INPUT DATA.
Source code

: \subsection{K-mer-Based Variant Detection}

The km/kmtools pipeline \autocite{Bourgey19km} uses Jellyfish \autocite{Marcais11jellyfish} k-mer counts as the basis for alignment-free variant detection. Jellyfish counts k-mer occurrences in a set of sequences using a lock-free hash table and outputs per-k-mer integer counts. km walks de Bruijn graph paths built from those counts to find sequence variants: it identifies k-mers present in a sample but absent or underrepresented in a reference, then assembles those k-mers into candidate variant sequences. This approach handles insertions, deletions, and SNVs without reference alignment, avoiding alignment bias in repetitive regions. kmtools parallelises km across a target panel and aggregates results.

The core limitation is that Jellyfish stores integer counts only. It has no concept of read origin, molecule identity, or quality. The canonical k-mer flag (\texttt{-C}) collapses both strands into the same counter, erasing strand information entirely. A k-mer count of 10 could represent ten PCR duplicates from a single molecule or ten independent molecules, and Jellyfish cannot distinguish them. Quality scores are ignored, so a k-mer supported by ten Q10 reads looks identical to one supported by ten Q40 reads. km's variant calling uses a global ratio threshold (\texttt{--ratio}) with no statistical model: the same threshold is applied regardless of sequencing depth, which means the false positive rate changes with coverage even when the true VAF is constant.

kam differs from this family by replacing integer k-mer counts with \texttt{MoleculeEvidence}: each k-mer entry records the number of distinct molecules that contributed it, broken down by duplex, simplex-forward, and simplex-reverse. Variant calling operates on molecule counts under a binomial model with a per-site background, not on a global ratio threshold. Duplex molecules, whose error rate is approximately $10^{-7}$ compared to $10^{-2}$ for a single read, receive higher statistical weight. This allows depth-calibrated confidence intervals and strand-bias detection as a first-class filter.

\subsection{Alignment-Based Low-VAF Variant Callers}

---

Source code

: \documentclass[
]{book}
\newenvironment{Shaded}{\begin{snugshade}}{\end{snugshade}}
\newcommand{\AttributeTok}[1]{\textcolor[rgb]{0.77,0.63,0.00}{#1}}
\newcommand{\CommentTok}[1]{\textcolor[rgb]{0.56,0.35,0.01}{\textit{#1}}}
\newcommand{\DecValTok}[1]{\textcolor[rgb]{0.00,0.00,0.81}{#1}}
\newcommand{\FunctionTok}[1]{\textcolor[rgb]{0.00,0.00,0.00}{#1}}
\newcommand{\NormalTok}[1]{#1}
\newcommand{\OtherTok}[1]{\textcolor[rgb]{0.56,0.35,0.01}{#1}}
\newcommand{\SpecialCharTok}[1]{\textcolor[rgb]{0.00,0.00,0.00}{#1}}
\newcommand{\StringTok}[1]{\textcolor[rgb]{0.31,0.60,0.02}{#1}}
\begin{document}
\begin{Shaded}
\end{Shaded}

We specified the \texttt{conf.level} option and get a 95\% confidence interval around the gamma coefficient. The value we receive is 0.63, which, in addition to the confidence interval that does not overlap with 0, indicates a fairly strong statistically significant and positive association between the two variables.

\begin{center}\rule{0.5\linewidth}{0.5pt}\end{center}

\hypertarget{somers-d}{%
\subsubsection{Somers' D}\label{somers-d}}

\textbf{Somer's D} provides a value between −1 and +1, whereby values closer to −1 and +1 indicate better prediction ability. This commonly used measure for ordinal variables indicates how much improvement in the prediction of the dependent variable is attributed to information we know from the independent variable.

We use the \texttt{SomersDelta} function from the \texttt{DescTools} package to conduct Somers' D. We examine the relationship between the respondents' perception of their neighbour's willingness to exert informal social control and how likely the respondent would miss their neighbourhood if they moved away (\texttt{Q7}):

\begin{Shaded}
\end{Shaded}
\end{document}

...

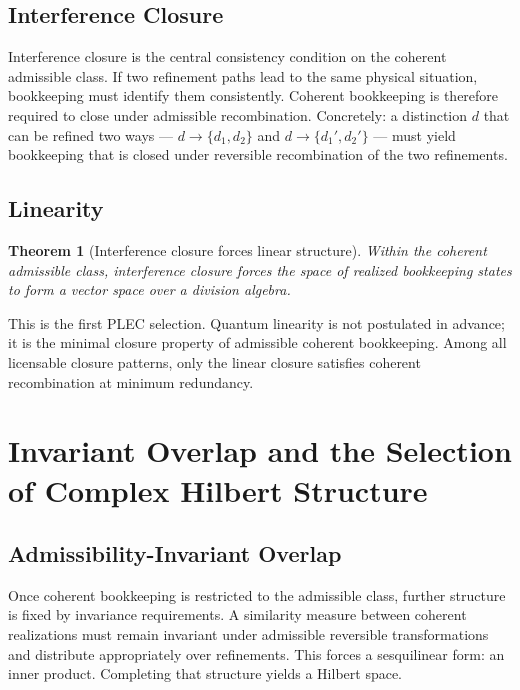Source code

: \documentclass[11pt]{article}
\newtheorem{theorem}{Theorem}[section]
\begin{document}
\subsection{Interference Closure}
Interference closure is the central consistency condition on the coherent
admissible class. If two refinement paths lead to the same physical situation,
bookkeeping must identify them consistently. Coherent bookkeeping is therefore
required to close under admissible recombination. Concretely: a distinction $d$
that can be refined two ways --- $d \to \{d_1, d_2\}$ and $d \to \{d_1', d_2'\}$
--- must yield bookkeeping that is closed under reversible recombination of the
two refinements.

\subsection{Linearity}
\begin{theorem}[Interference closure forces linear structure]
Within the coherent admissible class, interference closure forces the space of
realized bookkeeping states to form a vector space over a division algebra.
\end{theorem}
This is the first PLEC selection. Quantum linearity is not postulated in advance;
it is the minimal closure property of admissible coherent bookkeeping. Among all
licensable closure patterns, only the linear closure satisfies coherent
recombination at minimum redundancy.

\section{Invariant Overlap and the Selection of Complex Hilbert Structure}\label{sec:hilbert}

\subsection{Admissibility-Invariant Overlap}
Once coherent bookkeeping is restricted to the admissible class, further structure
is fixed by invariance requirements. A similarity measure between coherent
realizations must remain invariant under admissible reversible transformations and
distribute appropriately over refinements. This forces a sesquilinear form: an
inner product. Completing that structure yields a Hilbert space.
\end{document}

WHAT THE EXERCISE ASKS. All lines of the entries containing the string "label" must be shown in full.

RESPONSE TO THIS EXERCISE.
\subsubsection{Somers' D}\label{somers-d}}
\section{Invariant Overlap and the Selection of Complex Hilbert Structure}\label{sec:hilbert}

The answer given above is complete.